Configuring Talend Data Preparation after installation

When you install Talend Data Preparation, you need to perform certain configuration steps before use.

  1. Open the <Data_Preparation_Path>/config/application.properties file and edit the following Talend Data Preparation properties:

    Note

    All the passwords entered in the properties file are encrypted when you start your Talend Data Preparation instance.

    Field

    Action

    tac.url

    Enter the URL to your Talend Administration Center followed by a /.

    public.ip

    Enter the URL you want to use to access Talend Data Preparation.

    server.port

    Enter the port you want to use for Talend Data Preparation user interface.

    tac.user

    Enter the username of your Data Preparation user in Talend Administration Center.

    tac.password

    Enter the password of your Data Preparation user in Talend Administration Center.

  2. Update the following fields with your MongoDB settings:

    Field

    Description

    mongodb.host

    Host name of your MongoDB instance

    mongodb.port

    Port number of your MongoDB instance

    mongodb.database

    Name of the database on which Talend Data Preparation is connected, dataprep by default. The database is created when you first launch Talend Data Preparation.

    mongodb.user

    Username used to connect to the database

    mongodb.password

    Password used to connect to the database

  3. To enable the interaction between Talend Data Preparation and the Components Catalog service, edit the following line with your Components Catalog server host and port:

    tcomp.server.url=http://<tcomp_host>:<tcomp_port>/tcomp

  4. To configure the access to Talend Dictionary Service, edit the following fields:

    Field

    Description

    spring.cloud.stream.kafka.binder.brokers

    Enter the host corresponding to your Kafka broker.

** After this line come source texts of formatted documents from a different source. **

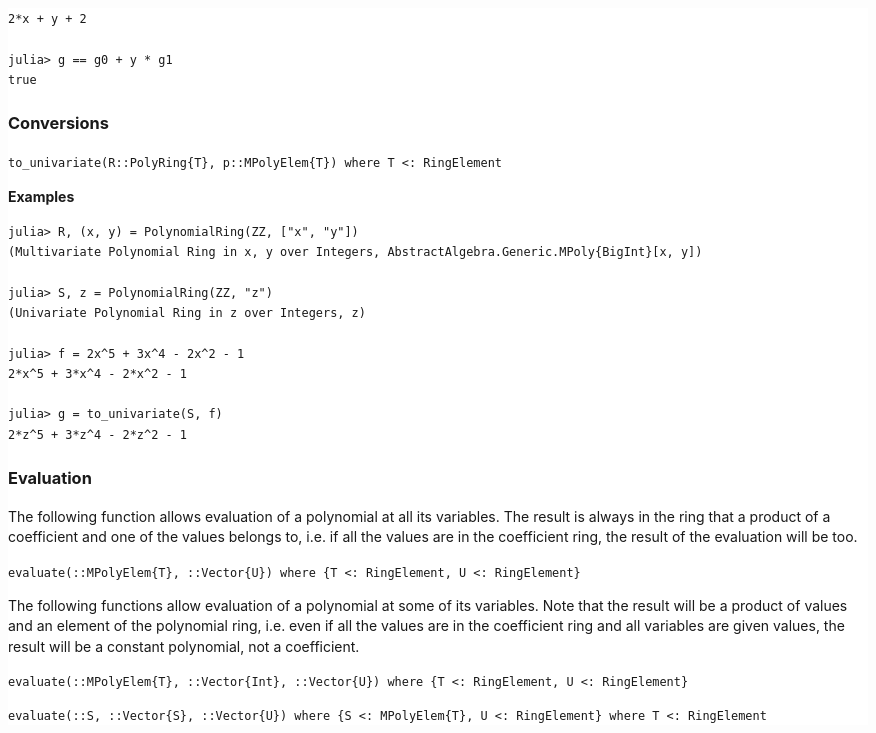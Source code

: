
 ```jldoctest
2*x + y + 2

julia> g == g0 + y * g1
true

```

### Conversions

```@docs
to_univariate(R::PolyRing{T}, p::MPolyElem{T}) where T <: RingElement
```

**Examples**

```jldoctest
julia> R, (x, y) = PolynomialRing(ZZ, ["x", "y"])
(Multivariate Polynomial Ring in x, y over Integers, AbstractAlgebra.Generic.MPoly{BigInt}[x, y])

julia> S, z = PolynomialRing(ZZ, "z")
(Univariate Polynomial Ring in z over Integers, z)

julia> f = 2x^5 + 3x^4 - 2x^2 - 1
2*x^5 + 3*x^4 - 2*x^2 - 1

julia> g = to_univariate(S, f)
2*z^5 + 3*z^4 - 2*z^2 - 1

```

### Evaluation

The following function allows evaluation of a polynomial at all its variables.
The result is always in the ring that a product of a coefficient and one of the
values belongs to, i.e. if all the values are in the coefficient ring, the
result of the evaluation will be too.

```@docs
evaluate(::MPolyElem{T}, ::Vector{U}) where {T <: RingElement, U <: RingElement}
```

The following functions allow evaluation of a polynomial at some of its
variables. Note that the result will be a product of values and an element
of the polynomial ring, i.e. even if all the values are in the coefficient
ring and all variables are given values, the result will be a constant
polynomial, not a coefficient.

```@docs
evaluate(::MPolyElem{T}, ::Vector{Int}, ::Vector{U}) where {T <: RingElement, U <: RingElement}
```

```@docs
evaluate(::S, ::Vector{S}, ::Vector{U}) where {S <: MPolyElem{T}, U <: RingElement} where T <: RingElement
```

    spring.cloud.stream.kafka.binder.defaultBrokerPort

    Enter the port corresponding to your Kafka broker.

    spring.cloud.stream.kafka.binder.zkNodes

    Enter the host corresponding to your Zookeeper node.

    spring.cloud.stream.kafka.binder.defaultZkPort

    Enter the port corresponding to your Zookeeper node.

  5. To enable the interaction between Talend Data Preparation and Talend Dictionary Service, set the dataquality.semantic.update.enable property as true.

  6. To enable to use of the Flow Runner with Talend Data Preparation, set the streams.enable property as true.

  7. To configure the access to the Flow Runner, edit the following fields:

    Field

    Description

    streams.flow.runner.url

    Enter the URL to your Flow Runner. The URL is made up of your local machine IP address, and your Big Data Preparation port.

    streams.kerberos.principal

    Enter your Kerberos principal.

    streams.kerberos.keytab_path

    Enter the path to your Kerberos keytab file.

    streams.hdfs.server.url

    You can optionally set a default URL to be displayed in the input and output Path fields, when working with HDFS datasets, in Talend Data Preparation.

    The <Data_Preparation_Path>/config/tuning.properties file contains additional parameters for more advanced tuning. Make sure the parameters in this file match the sizing of your cluster.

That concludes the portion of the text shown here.